К ночи жара немного спала, с ущелья подул прохладный ветер, зашумел в кронах деревьев, затянул небо облаками. Звезд уже не видно, запахло далеким ливнем, надо бы сходить, откинуть крышки дождевых бочек, но я лежу на циновке с открытыми глазами, слежу за движением теней на стене.
Когда случилась беда, Зулали было почти столько лет, сколько сейчас Назаросу. Уехали мы с покойным на сенокос, обычно он меня с собой не брал, но в тот день попросил подсобить – время поджимало, солнце немилосердно палило траву, нужно было успеть скосить ее до того, как она вся выгорит. Жена покойного накормила детей обедом, уложила спать и сама прикорнула. Так и не удалось узнать, что стало причиной пожара – может, она забыла загасить свечу, и та, опрокинувшись, затлела (хотя кто зажигает свечи летним полднем), или, может, Зулали, которая никогда не засыпала в светлое время суток, заигралась со спичками, но к тому времени, когда подоспели соседи, спальня выгорела почти дотла.
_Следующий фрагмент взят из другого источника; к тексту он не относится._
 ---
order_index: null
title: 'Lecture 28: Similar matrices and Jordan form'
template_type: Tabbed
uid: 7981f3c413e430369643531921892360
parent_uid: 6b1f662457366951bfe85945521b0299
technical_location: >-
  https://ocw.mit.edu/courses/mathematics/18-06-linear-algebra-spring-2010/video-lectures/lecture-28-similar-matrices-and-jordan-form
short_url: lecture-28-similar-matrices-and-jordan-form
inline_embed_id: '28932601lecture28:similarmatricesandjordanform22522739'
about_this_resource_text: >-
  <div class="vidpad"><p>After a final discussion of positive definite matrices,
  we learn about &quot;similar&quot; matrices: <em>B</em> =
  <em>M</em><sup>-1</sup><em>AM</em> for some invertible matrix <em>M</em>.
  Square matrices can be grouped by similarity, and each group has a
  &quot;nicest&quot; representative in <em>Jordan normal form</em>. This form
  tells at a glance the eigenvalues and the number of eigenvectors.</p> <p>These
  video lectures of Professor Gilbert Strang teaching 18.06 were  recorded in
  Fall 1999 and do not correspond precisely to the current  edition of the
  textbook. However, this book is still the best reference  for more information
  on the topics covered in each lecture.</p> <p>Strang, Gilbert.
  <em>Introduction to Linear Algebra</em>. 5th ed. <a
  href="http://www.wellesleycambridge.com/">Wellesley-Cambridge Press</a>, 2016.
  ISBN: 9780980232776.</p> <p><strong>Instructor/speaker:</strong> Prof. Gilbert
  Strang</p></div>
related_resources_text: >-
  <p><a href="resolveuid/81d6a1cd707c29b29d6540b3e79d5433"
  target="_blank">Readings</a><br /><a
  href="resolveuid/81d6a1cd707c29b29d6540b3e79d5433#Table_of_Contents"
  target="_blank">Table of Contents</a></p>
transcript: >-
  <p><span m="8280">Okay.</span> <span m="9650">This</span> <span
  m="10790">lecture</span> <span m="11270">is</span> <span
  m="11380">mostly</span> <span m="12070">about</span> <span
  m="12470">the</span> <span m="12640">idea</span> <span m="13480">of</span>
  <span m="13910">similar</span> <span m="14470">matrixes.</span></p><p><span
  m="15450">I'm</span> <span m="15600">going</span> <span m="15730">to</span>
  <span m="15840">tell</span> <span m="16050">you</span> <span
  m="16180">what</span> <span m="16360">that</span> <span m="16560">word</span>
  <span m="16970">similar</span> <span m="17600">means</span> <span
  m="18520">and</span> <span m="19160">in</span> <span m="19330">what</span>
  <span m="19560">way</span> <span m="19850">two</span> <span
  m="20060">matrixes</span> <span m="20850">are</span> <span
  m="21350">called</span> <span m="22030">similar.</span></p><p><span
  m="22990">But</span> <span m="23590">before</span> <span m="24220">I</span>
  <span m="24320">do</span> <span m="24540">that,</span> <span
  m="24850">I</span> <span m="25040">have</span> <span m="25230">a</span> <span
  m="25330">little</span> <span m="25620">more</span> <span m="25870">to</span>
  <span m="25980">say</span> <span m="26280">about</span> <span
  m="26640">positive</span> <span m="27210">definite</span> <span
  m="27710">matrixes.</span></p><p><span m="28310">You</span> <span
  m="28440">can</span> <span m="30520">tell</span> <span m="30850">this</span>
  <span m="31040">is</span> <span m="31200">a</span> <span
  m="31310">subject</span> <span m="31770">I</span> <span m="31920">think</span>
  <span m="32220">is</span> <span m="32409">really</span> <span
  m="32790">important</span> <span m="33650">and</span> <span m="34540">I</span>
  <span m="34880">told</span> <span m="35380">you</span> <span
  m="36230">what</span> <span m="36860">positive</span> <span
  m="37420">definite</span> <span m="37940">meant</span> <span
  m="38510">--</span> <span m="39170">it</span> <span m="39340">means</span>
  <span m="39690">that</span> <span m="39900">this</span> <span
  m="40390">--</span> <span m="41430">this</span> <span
Огонь, с чудовищной скоростью уничтоживший все вокруг, почему-то не пошел гулять дальше по дому, а, споткнувшись о порог комнаты, тлел среди головешек и обгоревших тел – ее и двухлетних мальчиков-близнецов. Покойного я тогда еле выходила, а вот вернуть чудом спасшейся Зулали разум не смогла. От пережитого ужаса она онемела и почти ослепла, зрение, правда, понемногу восстановилось, но речь так и осталась невнятной. Первое время она никого не узнавала, пряталась ото всех: то под кроватью, то за шкафом, а то в погребе закроется – забьется в дальний угол и скулит по-щенячьи или же под тахтой лежит, зарывшись личиком в ладони, вздрагивает всем телом, словно от рыданий, но не плачет. Понемногу она признала нас: сначала отца, потом меня, я надеялась, что и разум к ней вернется, но этому не суждено было случиться.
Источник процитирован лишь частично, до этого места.